De: Carlos Ruben - "O país traidor"
Caro António Alves
A propósito do seu "país torto", a que não tive oportunidade de responder, saiba que para mim o conceito de nacionalidade portuguesa é algo distante e difuso. Fui-o perdendo enquanto observava o que se ia passando à minha volta. Digamos que foi um caso de desencanto, de desamor, de perda de fé. Sobra-me a forte identificação com a língua portuguesa, mas essa, felizmente, emancipou-se, é transnacional.

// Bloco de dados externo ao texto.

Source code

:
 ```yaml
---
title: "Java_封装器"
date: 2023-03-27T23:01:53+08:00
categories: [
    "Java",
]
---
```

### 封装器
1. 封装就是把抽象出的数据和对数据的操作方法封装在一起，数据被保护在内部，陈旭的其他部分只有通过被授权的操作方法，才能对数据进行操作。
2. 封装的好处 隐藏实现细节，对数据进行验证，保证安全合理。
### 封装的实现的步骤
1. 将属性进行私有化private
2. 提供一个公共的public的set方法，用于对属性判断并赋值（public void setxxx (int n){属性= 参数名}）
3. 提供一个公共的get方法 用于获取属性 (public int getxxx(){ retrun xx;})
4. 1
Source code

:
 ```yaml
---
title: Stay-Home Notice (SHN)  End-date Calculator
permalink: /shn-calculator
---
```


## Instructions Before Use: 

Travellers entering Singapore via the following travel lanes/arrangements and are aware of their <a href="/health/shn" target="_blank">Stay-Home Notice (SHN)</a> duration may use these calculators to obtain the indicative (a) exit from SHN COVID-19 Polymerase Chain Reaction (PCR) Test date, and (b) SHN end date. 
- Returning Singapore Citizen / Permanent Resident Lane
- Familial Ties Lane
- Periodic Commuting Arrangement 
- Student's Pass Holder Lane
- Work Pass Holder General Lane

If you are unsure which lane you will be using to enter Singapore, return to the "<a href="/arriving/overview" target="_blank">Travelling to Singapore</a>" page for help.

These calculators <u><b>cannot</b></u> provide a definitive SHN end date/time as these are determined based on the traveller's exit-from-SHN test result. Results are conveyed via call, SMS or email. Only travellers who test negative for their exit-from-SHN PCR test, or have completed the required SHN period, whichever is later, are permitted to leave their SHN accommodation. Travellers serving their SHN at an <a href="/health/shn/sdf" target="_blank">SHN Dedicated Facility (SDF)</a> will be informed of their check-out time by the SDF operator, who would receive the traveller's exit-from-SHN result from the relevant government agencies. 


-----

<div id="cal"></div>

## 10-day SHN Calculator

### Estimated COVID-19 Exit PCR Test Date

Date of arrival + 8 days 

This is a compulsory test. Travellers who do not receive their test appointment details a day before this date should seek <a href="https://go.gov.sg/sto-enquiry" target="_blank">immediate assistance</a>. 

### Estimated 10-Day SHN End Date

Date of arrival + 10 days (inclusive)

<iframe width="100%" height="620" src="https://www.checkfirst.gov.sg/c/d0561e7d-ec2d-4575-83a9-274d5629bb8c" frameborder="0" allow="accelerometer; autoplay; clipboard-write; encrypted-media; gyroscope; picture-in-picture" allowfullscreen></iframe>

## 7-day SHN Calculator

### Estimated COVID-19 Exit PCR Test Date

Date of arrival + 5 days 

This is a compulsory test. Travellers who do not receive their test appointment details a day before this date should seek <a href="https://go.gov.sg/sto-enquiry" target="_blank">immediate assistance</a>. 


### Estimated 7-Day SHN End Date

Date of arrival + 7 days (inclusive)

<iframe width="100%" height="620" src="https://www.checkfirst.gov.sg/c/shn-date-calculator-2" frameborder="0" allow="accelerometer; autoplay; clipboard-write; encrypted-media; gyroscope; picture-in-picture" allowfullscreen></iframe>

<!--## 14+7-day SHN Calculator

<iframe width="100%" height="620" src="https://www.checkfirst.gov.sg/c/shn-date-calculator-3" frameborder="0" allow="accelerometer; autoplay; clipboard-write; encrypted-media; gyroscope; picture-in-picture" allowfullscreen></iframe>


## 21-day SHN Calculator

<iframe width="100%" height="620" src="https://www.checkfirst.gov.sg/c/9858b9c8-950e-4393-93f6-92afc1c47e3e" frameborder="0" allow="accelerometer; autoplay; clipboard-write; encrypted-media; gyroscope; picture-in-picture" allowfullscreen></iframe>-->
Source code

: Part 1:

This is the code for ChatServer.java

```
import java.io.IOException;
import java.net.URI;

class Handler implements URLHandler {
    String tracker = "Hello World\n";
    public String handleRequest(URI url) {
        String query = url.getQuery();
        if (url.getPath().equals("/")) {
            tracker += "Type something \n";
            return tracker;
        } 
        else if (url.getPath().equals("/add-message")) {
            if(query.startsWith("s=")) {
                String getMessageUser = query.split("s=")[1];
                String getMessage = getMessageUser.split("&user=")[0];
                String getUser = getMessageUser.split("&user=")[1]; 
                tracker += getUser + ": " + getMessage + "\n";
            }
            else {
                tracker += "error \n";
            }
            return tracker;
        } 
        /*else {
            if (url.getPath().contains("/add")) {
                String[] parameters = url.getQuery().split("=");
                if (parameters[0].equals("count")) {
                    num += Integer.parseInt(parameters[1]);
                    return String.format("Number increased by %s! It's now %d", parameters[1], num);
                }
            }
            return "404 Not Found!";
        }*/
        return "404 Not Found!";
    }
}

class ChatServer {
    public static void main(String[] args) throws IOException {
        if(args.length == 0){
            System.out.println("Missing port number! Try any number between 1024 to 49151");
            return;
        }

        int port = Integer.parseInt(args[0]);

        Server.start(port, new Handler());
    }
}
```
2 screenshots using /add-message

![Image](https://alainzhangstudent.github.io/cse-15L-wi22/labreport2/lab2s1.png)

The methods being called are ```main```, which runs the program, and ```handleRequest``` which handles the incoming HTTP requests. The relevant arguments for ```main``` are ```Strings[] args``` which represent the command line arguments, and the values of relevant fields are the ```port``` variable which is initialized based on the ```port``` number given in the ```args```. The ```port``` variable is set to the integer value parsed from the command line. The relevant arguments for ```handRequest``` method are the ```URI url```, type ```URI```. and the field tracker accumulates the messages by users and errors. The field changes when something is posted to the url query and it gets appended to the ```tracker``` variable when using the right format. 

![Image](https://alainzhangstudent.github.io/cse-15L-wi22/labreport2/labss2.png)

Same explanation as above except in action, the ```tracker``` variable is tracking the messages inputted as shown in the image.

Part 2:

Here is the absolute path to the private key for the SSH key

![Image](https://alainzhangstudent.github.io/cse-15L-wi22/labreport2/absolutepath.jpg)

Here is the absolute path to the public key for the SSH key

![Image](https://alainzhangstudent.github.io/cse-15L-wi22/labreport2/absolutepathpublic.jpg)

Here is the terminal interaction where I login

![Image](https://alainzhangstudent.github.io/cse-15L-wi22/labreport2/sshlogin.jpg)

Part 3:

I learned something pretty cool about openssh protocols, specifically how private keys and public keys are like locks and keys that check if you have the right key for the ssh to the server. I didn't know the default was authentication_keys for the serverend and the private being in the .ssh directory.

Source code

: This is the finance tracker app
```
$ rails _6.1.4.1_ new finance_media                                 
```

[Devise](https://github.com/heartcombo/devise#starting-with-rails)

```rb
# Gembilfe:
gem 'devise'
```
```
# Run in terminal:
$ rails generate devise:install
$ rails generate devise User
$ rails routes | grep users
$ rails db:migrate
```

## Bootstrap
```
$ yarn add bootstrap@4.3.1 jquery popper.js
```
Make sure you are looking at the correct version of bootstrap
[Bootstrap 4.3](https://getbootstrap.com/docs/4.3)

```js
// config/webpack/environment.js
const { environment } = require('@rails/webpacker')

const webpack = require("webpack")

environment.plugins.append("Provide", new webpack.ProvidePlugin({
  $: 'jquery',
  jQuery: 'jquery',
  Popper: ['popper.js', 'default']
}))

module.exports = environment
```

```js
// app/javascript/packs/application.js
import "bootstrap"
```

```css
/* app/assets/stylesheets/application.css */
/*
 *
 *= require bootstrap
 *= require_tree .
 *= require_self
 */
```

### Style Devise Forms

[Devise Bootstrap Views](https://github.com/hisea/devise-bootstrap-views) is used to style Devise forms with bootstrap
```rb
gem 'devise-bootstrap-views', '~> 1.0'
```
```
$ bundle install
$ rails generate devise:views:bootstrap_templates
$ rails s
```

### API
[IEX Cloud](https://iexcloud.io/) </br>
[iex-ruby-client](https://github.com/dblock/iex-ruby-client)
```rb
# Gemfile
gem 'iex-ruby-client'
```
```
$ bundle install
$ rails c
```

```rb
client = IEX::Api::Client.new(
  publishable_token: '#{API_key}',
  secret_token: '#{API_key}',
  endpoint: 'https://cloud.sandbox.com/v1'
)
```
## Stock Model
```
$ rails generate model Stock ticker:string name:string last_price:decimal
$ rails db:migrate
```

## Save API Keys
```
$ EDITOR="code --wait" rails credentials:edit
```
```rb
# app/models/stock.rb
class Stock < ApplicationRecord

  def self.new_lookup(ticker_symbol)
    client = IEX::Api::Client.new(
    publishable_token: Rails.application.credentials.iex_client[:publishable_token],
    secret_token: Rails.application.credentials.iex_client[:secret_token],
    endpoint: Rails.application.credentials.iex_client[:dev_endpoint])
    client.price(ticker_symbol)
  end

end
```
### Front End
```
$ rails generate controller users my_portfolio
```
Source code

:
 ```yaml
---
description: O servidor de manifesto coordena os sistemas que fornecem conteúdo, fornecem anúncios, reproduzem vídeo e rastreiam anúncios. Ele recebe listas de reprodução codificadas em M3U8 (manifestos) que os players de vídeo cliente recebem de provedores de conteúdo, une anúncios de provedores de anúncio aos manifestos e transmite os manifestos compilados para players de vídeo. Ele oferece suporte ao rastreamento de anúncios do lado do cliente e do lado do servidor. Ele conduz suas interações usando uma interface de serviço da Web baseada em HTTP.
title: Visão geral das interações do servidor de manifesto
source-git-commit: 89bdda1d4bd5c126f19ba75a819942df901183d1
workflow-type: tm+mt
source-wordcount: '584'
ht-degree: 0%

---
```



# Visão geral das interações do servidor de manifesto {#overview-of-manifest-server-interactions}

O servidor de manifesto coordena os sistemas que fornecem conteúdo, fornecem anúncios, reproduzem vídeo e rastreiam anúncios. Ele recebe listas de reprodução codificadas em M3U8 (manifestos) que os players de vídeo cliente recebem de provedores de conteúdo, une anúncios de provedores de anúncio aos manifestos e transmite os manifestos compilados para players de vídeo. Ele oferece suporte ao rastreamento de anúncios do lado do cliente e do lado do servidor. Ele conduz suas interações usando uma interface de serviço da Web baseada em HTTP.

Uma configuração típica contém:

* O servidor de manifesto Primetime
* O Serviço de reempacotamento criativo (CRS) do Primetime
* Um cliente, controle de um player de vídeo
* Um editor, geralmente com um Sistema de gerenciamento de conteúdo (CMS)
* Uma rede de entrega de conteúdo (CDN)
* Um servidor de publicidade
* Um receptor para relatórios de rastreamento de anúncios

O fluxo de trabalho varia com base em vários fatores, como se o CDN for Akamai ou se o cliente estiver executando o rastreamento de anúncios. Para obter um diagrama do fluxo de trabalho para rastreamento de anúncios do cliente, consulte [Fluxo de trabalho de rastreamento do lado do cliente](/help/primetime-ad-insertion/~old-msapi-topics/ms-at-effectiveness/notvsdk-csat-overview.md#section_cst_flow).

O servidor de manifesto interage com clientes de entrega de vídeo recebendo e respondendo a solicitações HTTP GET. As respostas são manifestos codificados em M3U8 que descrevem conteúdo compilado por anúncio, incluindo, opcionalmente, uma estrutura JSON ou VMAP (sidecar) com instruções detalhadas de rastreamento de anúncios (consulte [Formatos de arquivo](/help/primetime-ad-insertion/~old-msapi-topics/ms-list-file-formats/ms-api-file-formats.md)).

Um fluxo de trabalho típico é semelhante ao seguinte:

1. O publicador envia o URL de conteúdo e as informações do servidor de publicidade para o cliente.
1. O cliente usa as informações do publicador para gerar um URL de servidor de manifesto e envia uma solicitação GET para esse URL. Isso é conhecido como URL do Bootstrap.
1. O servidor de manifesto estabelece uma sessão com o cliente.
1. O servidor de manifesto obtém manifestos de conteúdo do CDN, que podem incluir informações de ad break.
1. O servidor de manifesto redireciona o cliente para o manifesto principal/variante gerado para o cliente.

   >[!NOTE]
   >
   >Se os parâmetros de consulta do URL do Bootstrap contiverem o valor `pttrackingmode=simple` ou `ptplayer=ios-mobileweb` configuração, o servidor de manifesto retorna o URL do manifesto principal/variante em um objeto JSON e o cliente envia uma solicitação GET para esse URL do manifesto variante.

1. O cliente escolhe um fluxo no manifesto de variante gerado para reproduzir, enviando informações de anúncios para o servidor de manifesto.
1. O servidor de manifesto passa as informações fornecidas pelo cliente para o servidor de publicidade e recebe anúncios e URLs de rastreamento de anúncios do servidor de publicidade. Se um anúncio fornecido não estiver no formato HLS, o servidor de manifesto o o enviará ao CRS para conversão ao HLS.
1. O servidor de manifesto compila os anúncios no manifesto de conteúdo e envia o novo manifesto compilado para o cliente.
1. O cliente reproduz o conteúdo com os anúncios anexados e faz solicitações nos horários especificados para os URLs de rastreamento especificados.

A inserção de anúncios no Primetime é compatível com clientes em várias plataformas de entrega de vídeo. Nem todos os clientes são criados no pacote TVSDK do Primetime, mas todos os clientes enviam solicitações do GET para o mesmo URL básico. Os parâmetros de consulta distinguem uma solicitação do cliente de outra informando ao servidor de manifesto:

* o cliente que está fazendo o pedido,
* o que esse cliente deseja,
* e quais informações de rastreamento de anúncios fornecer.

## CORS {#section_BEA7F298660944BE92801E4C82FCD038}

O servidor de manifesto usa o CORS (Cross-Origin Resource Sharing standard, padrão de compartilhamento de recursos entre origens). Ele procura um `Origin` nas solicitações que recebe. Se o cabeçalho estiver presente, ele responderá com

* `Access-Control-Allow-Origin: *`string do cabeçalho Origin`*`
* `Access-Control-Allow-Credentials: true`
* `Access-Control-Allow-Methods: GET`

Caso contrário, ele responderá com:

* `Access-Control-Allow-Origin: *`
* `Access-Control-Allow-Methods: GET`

Sei, por conversas que vou mantendo um pouco por todo o norte, que este é um sentimento cada vez mais comum. Fale-se com as gentes que ainda estão no interior transmontano e reflicta-se no que dizem quando se lhes põe a questão da nacionalidade. É por aí que Portugal está a desaparecer, pela raia, pelo interior empobrecido e desertificado. Dantes eram as aldeias, agora já são as cidades a ficar sem gente.
Parece que só em Lisboa não sabem disto, embriagados que estão com o exercício do poder. Nem lhes interessa. O Portugal contemporâneo não passa de uma área de negócio à beira Tejo, que o ministro Pinho ilustrou muito bem com aquela ideia da West Coast e do Allgarve. É o Portugal deles, o que vai comprar sapatos a Itália, "o país traidor", como lhe chama alguém que conheço.
Para cá da CREL somos paisagem, uma reserva de indígenas a quem se cobram impostos e se devolvem umas migalhas (para não irmos todos ao mesmo tempo desaguar na capital). Para completar o cenário, sem eufemismos, não há um sistema de justiça, não há um sistema de saúde nem um de educação a funcionarem com um mínimo de decência, mas houve trinta anos e dinheiro a jorros para o fazer.
Nos crimes de colarinho branco grassa a impunidade. O regime está podre, corrupto, sem credibilidade junto da população. Creio que é preciso dizer isto, alto e bom som, antes de enveredar pela solução extrema – do separatismo - que propõe e que, devo dizer-lhe, não me é antipática, mas que acho do domínio da utopia.